I think you just want to specify evals=1, otherwise this is evaluated several times per setup.
julia> function f!(x::AbstractVector)
# length(x) == 2 || error("setup not correctly executed")
sleep(length(x)/10) # 100ms per element
push!(x, randn())
end;
julia> @btime f!(y) setup=(y=randn(2);) evals=1;
min 206.132 ms, mean 206.175 ms (6 allocations, 224 bytes)
julia> @btime f!(y) setup=(y=randn(2);) evals=10;
min 655.086 ms, mean 655.086 ms (5 allocations, 185 bytes)
julia> mean(2:11)
6.5
I've also run into an issue caused by this behavior.
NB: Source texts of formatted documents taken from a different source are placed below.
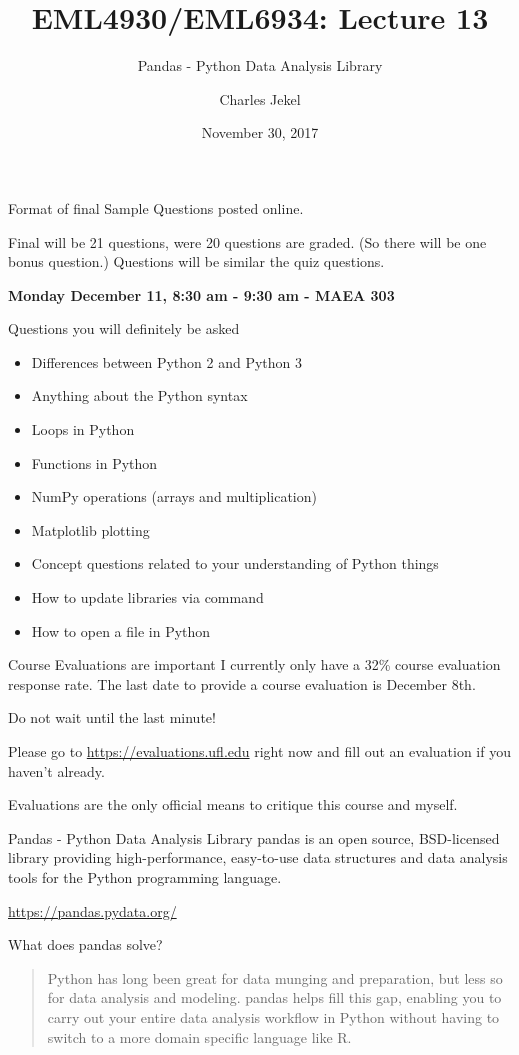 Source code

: \documentclass[10pt]{beamer}
\title{EML4930/EML6934: Lecture 13}
\subtitle{Pandas - Python Data Analysis Library}
\date{November 30, 2017}
\author{Charles Jekel}
\begin{document}
\maketitle

\begin{frame}{Format of final}
Sample Questions posted online.

Final will be 21 questions, were 20 questions are graded. (So there will be one bonus question.) Questions will be similar the quiz questions.

\textbf{Monday December 11, 8:30 am - 9:30 am - MAEA 303}
\end{frame}

\begin{frame}{Questions you will definitely be asked}
\begin{itemize}
\item Differences between Python 2 and Python 3
\item Anything about the Python syntax
\item Loops in Python
\item Functions in Python
\item NumPy operations (arrays and multiplication) 
\item Matplotlib plotting
\item Concept questions related to your understanding of Python things
\item How to update libraries via command
\item How to open a file in Python
\end{itemize}
\end{frame}

\begin{frame}{Course Evaluations are important}
I currently only have a 32\% course evaluation response rate. The last date to provide a course evaluation is December 8th. 

Do not wait until the last minute!

Please go to \url{https://evaluations.ufl.edu} right now and fill out an evaluation if you haven't already.  

Evaluations are the only official means to critique this course and myself.
\end{frame}

\begin{frame}{Pandas - Python Data Analysis Library}
pandas is an open source, BSD-licensed library providing high-performance, easy-to-use data structures and data analysis tools for the Python programming language.

\url{https://pandas.pydata.org/}

What does pandas solve?
  \begin{quote}
    Python has long been great for data munging and preparation, but less so for data analysis and modeling. pandas helps fill this gap, enabling you to carry out your entire data analysis workflow in Python without having to switch to a more domain specific language like R.
\end{quote}

\end{frame}
\end{document}

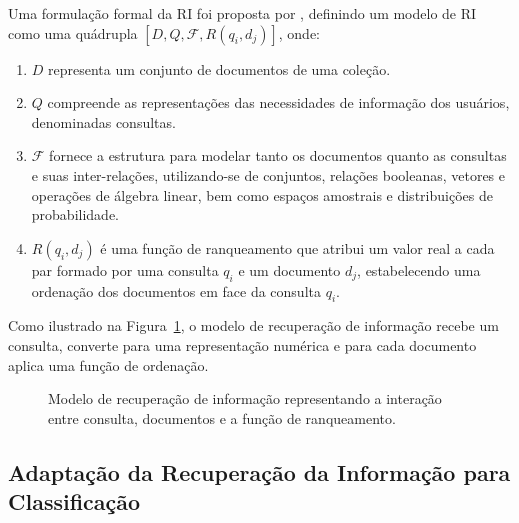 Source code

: Uma formulação formal da RI foi proposta por \cite{baeza2013recuperaccao}, definindo um modelo de RI como uma quádrupla \([D,Q,\mathcal{F}, R(q_i,d_j)]\), onde:

\begin{enumerate}
    \item \( D \) representa um conjunto de documentos de uma coleção.
    \item \( Q \) compreende as representações das necessidades de informação dos usuários, denominadas consultas.
    \item \( \mathcal{F} \) fornece a estrutura para modelar tanto os documentos quanto as consultas e suas inter-relações, utilizando-se de conjuntos, relações booleanas, vetores e operações de álgebra linear, bem como espaços amostrais e distribuições de probabilidade.
    \item \( R(q_i,d_j) \) é uma função de ranqueamento que atribui um valor real a cada par formado por uma consulta \( q_i \) e um documento \( d_j \), estabelecendo uma ordenação dos documentos em face da consulta \( q_i \).
\end{enumerate}


Como ilustrado na Figura~\ref{fig:ri_model}, o modelo de recuperação de informação recebe um consulta, converte para uma representação numérica e para cada documento aplica uma função de ordenação.

\begin{figure}[ht]
\centering
{}
\caption{Modelo de recuperação de informação representando a interação entre consulta, documentos e a função de ranqueamento.}
\label{fig:ri_model}
\end{figure}

\subsection{Adaptação da Recuperação da Informação para Classificação}

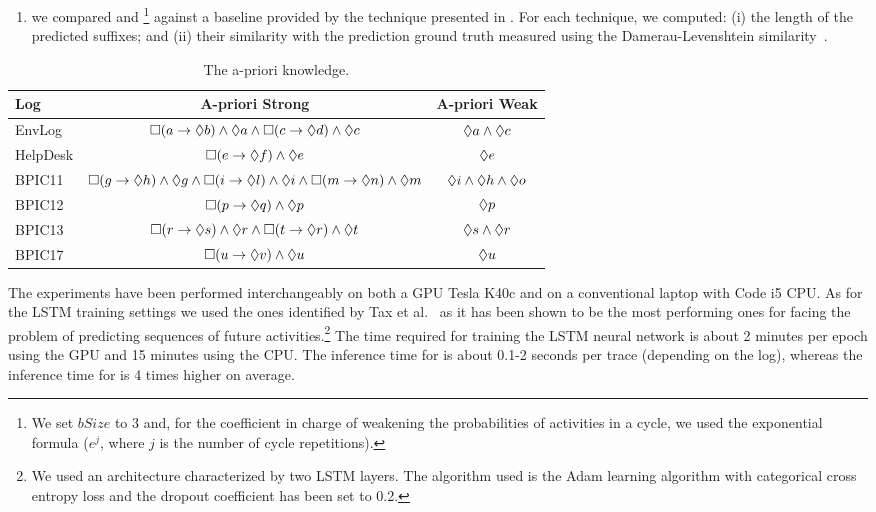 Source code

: \begin{enumerate}
\item  we compared \nocycle and \protrack \footnote{We set $bSize$ to $3$ and, for the coefficient in charge of weakening the probabilities of activities in a cycle, we used the exponential formula ($e^{j}$, where $j$ is the number of cycle repetitions).} against a baseline provided by the technique presented in \cite{niek96732}. For each technique, we computed: (i) the length of the predicted suffixes; and (ii) their similarity with the prediction ground truth measured using the Damerau-Levenshtein similarity~\cite{Damerau:1964:TCD:363958.363994}.
\end{enumerate}
\begin{table}[t!]
	\centering	
	\begin{scriptsize}
	\begin{tabular}{l|c|c}
		\toprule
		\textbf{Log}  & \textbf{A-priori Strong} & \textbf{A-priori Weak} \\
		\midrule
		EnvLog     & $\square(a \rightarrow \lozenge b) \wedge \lozenge a \wedge \square(c \rightarrow \lozenge d) \wedge \lozenge c$  & $\lozenge a \wedge \lozenge c$ \\
		HelpDesk   & $\square(e \rightarrow \lozenge f) \wedge \lozenge e$ & $\lozenge e$\\
		BPIC11      & $\square(g \rightarrow \lozenge h) \wedge \lozenge g \wedge \square(i \rightarrow \lozenge l) \wedge \lozenge i \wedge \square(m \rightarrow \lozenge n) \wedge \lozenge m$ &
		$\lozenge i \wedge \lozenge h \wedge \lozenge o$		\\
		BPIC12      & $\square(p \rightarrow \lozenge q) \wedge \lozenge p$ & $\lozenge p$   \\
		BPIC13      & $\square(r \rightarrow \lozenge s) \wedge \lozenge r \wedge \square(t \rightarrow \lozenge r) \wedge \lozenge t$ & $\lozenge s \wedge \lozenge r$ \\
		BPIC17      & $\square(u \rightarrow \lozenge v) \wedge \lozenge u$  & $\lozenge u$  \\
		\bottomrule
	\end{tabular}
	\end{scriptsize}
	\caption{The a-priori knowledge.}
	\label{table:apriori}
\end{table}
The experiments have been performed interchangeably on both a GPU Tesla K40c and on a conventional laptop with Code i5 CPU. As for the LSTM training settings we used the ones identified by Tax et al.~\cite{niek96732} as it has been shown to be the most performing ones for facing the problem of predicting sequences of future activities.\footnote{We used an architecture characterized by two LSTM layers. The algorithm used is the Adam learning algorithm with categorical cross entropy loss and the dropout coefficient has been set to 0.2.} The time required for training the LSTM neural network is about 2 minutes per epoch using the GPU and 15 minutes using the CPU. The inference time for \nocycle %
 is about 0.1-2 seconds per trace (depending on the log), whereas the inference time for \protrack is 4 times higher on average.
Managed to figure out the evals=1 solution, but it was a pretty opaque bug to track down. It can't be that uncommon to benchmark functions that destroy a required input property---perhaps it would be good to mention how to deal with them in the README Quick Start?
My example:
using LinearAlgebra
function randposdef(N)
A = randn(100, 100)
return Symmetric(A * A' + I)
end
julia> @btime cholesky!(A) setup=(A = randposdef(100)); # evals=1 needed to make it work
ERROR: PosDefException: matrix is not positive definite; Cholesky factorization failed.
Stacktrace:
[1] checkpositivedefinite
@ ~/lib/julia-1.7.2/share/julia/stdlib/v1.7/LinearAlgebra/src/factorization.jl:18 [inlined]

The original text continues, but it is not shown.